Ye Have Done it Unto Me

4 Apr

St. Barnabas Episcopal Church, in Bay Village, Ohio, installed a statue of Jesus, and in less than half an hour, the police department received a complaint about a homeless person sleeping on a park bench. “We’re glad to temporarily host this statue of Homeless Jesus,” the church tweeted, “to raise awareness of homelessness in Cleveland and remind us that all people are created in the image of God.”

This morning, a friend sent me an article from Time Magazine, outlining the problems facing the homeless during the Covid crisis.

When West Virginia declared a state of emergency to arrest the coronavirus, the social network that aids the homeless froze along with everything else. Charities that offered daily meals and warming stations shut down. Volunteers, many elderly, were too afraid to work in the soup kitchens they usually ran. There was suddenly no place to eat or go to the bathroom. “Our homeless community found themselves being told to stay entirely outdoors,” says Kate Marshall, a charity worker in Wheeling, a city in the state’s northern panhandle. “There was not one indoor place to go from March until fall of 2020.”

The article goes on to state that, being ordered to shelter in place, deaths among the homeless rose from an average of 2 to 4 per year to a total of 22, a seven-fold increase. In San Francisco, the department of public health says deaths tripled over the past year in an unhoused population of 8,035. In Los Angeles, home to a vast homeless population tallied at 41,290, deaths increased by 32%, per the online news organization Capital & Main.
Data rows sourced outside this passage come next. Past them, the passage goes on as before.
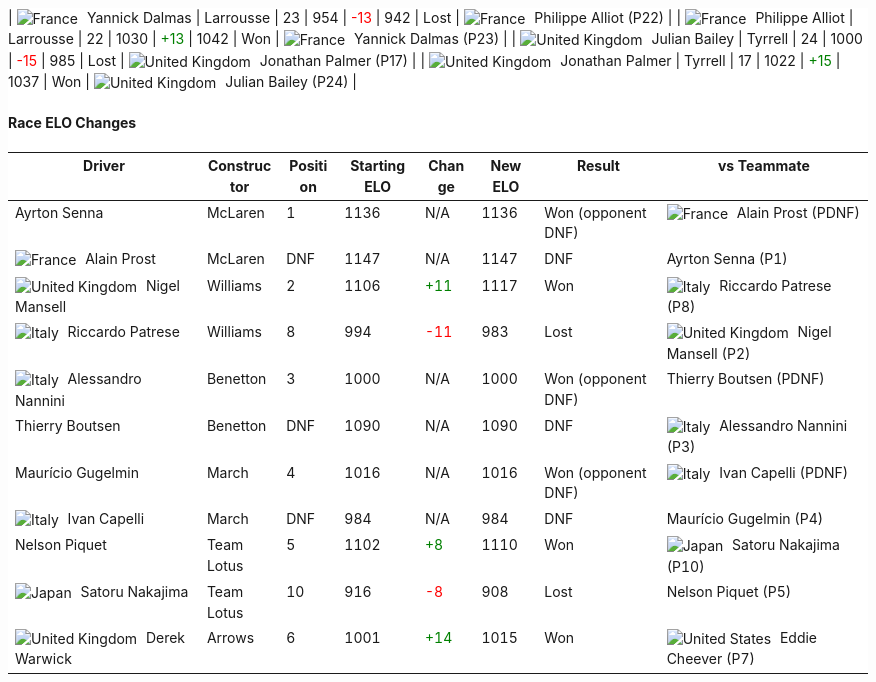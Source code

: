 | <img src="https://upload.wikimedia.org/wikipedia/commons/c/c3/Flag_of_France.svg" alt="France" width="20" height="auto" style="vertical-align: middle; margin-right: 5px;"/> Yannick Dalmas | Larrousse | 23 | 954 | <span style="color: red">-13</span> | 942 | Lost | <img src="https://upload.wikimedia.org/wikipedia/commons/c/c3/Flag_of_France.svg" alt="France" width="20" height="auto" style="vertical-align: middle; margin-right: 5px;"/> Philippe Alliot (P22) |
| <img src="https://upload.wikimedia.org/wikipedia/commons/c/c3/Flag_of_France.svg" alt="France" width="20" height="auto" style="vertical-align: middle; margin-right: 5px;"/> Philippe Alliot | Larrousse | 22 | 1030 | <span style="color: green">+13</span> | 1042 | Won | <img src="https://upload.wikimedia.org/wikipedia/commons/c/c3/Flag_of_France.svg" alt="France" width="20" height="auto" style="vertical-align: middle; margin-right: 5px;"/> Yannick Dalmas (P23) |
| <img src="https://upload.wikimedia.org/wikipedia/commons/a/ae/Flag_of_the_United_Kingdom.svg" alt="United Kingdom" width="20" height="auto" style="vertical-align: middle; margin-right: 5px;"/> Julian Bailey | Tyrrell | 24 | 1000 | <span style="color: red">-15</span> | 985 | Lost | <img src="https://upload.wikimedia.org/wikipedia/commons/a/ae/Flag_of_the_United_Kingdom.svg" alt="United Kingdom" width="20" height="auto" style="vertical-align: middle; margin-right: 5px;"/> Jonathan Palmer (P17) |
| <img src="https://upload.wikimedia.org/wikipedia/commons/a/ae/Flag_of_the_United_Kingdom.svg" alt="United Kingdom" width="20" height="auto" style="vertical-align: middle; margin-right: 5px;"/> Jonathan Palmer | Tyrrell | 17 | 1022 | <span style="color: green">+15</span> | 1037 | Won | <img src="https://upload.wikimedia.org/wikipedia/commons/a/ae/Flag_of_the_United_Kingdom.svg" alt="United Kingdom" width="20" height="auto" style="vertical-align: middle; margin-right: 5px;"/> Julian Bailey (P24) |

#### Race ELO Changes

| Driver | Constructor | Position | Starting ELO | Change | New ELO | Result | vs Teammate |
|--------|-------------|----------|--------------|--------|---------|--------|--------------|
| Ayrton Senna | McLaren | 1 | 1136 | N/A | 1136 | Won (opponent DNF) | <img src="https://upload.wikimedia.org/wikipedia/commons/c/c3/Flag_of_France.svg" alt="France" width="20" height="auto" style="vertical-align: middle; margin-right: 5px;"/> Alain Prost (PDNF) |
| <img src="https://upload.wikimedia.org/wikipedia/commons/c/c3/Flag_of_France.svg" alt="France" width="20" height="auto" style="vertical-align: middle; margin-right: 5px;"/> Alain Prost | McLaren | DNF | 1147 | N/A | 1147 | DNF | Ayrton Senna (P1) |
| <img src="https://upload.wikimedia.org/wikipedia/commons/a/ae/Flag_of_the_United_Kingdom.svg" alt="United Kingdom" width="20" height="auto" style="vertical-align: middle; margin-right: 5px;"/> Nigel Mansell | Williams | 2 | 1106 | <span style="color: green">+11</span> | 1117 | Won | <img src="https://upload.wikimedia.org/wikipedia/commons/0/03/Flag_of_Italy.svg" alt="Italy" width="20" height="auto" style="vertical-align: middle; margin-right: 5px;"/> Riccardo Patrese (P8) |
| <img src="https://upload.wikimedia.org/wikipedia/commons/0/03/Flag_of_Italy.svg" alt="Italy" width="20" height="auto" style="vertical-align: middle; margin-right: 5px;"/> Riccardo Patrese | Williams | 8 | 994 | <span style="color: red">-11</span> | 983 | Lost | <img src="https://upload.wikimedia.org/wikipedia/commons/a/ae/Flag_of_the_United_Kingdom.svg" alt="United Kingdom" width="20" height="auto" style="vertical-align: middle; margin-right: 5px;"/> Nigel Mansell (P2) |
| <img src="https://upload.wikimedia.org/wikipedia/commons/0/03/Flag_of_Italy.svg" alt="Italy" width="20" height="auto" style="vertical-align: middle; margin-right: 5px;"/> Alessandro Nannini | Benetton | 3 | 1000 | N/A | 1000 | Won (opponent DNF) | Thierry Boutsen (PDNF) |
| Thierry Boutsen | Benetton | DNF | 1090 | N/A | 1090 | DNF | <img src="https://upload.wikimedia.org/wikipedia/commons/0/03/Flag_of_Italy.svg" alt="Italy" width="20" height="auto" style="vertical-align: middle; margin-right: 5px;"/> Alessandro Nannini (P3) |
| Maurício Gugelmin | March | 4 | 1016 | N/A | 1016 | Won (opponent DNF) | <img src="https://upload.wikimedia.org/wikipedia/commons/0/03/Flag_of_Italy.svg" alt="Italy" width="20" height="auto" style="vertical-align: middle; margin-right: 5px;"/> Ivan Capelli (PDNF) |
| <img src="https://upload.wikimedia.org/wikipedia/commons/0/03/Flag_of_Italy.svg" alt="Italy" width="20" height="auto" style="vertical-align: middle; margin-right: 5px;"/> Ivan Capelli | March | DNF | 984 | N/A | 984 | DNF | Maurício Gugelmin (P4) |
| Nelson Piquet | Team Lotus | 5 | 1102 | <span style="color: green">+8</span> | 1110 | Won | <img src="https://upload.wikimedia.org/wikipedia/commons/9/9e/Flag_of_Japan.svg" alt="Japan" width="20" height="auto" style="vertical-align: middle; margin-right: 5px;"/> Satoru Nakajima (P10) |
| <img src="https://upload.wikimedia.org/wikipedia/commons/9/9e/Flag_of_Japan.svg" alt="Japan" width="20" height="auto" style="vertical-align: middle; margin-right: 5px;"/> Satoru Nakajima | Team Lotus | 10 | 916 | <span style="color: red">-8</span> | 908 | Lost | Nelson Piquet (P5) |
| <img src="https://upload.wikimedia.org/wikipedia/commons/a/ae/Flag_of_the_United_Kingdom.svg" alt="United Kingdom" width="20" height="auto" style="vertical-align: middle; margin-right: 5px;"/> Derek Warwick | Arrows | 6 | 1001 | <span style="color: green">+14</span> | 1015 | Won | <img src="https://upload.wikimedia.org/wikipedia/commons/a/a4/Flag_of_the_United_States.svg" alt="United States" width="20" height="auto" style="vertical-align: middle; margin-right: 5px;"/> Eddie Cheever (P7) |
Homeless deaths in Washington, D.C., soared by 54%. In New York City, the Coalition for the Homeless reported a death rate up 75%.

I was a stranger and you did not take Me in, I was naked and you did not clothe Me, I was sick and in prison and you did not visit Me.’

Matthew 25:43

One Response to “Ye Have Done it Unto Me”

  1. tiggerlyss April 4, 2021 at 3:47 pm #

    Yes and as the moratorium preventing evictions ends for many homelessness will continue to increase.